(Collected data)
______

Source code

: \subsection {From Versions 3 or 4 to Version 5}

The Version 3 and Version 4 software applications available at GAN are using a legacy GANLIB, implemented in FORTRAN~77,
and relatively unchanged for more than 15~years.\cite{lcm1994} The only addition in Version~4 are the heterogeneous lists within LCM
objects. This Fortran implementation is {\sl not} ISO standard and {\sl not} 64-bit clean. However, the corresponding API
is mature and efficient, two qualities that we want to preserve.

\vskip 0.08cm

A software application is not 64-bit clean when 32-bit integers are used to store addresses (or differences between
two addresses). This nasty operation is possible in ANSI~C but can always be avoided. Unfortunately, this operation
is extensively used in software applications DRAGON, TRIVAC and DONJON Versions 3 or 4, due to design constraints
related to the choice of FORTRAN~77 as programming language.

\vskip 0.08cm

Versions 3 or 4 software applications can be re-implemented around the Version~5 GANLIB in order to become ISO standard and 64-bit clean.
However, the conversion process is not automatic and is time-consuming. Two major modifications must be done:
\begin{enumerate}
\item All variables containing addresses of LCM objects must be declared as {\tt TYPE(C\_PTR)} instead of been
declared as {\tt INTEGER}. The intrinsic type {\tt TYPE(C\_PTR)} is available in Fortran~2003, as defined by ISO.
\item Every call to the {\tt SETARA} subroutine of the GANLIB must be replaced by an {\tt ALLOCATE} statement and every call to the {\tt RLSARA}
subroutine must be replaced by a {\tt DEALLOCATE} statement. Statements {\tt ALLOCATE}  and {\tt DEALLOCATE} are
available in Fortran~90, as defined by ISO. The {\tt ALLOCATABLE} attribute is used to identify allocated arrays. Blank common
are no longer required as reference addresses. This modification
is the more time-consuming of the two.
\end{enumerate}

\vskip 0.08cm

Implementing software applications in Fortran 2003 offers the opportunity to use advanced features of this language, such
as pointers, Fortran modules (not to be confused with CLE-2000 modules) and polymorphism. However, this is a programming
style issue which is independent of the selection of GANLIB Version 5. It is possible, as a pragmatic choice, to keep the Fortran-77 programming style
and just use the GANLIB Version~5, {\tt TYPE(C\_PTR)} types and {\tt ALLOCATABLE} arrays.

______

• _WHAT THE TASK REQUIRES_: Above are the records; from them, give again exactly the lines from the one containing "is mature and" to the one containing "two addresses). This", both lines included, and nothing more.

• _OUTPUT FOR THIS TASK_:
is mature and efficient, two qualities that we want to preserve.

\vskip 0.08cm

A software application is not 64-bit clean when 32-bit integers are used to store addresses (or differences between
two addresses). This nasty operation is possible in ANSI~C but can always be avoided. Unfortunately, this operation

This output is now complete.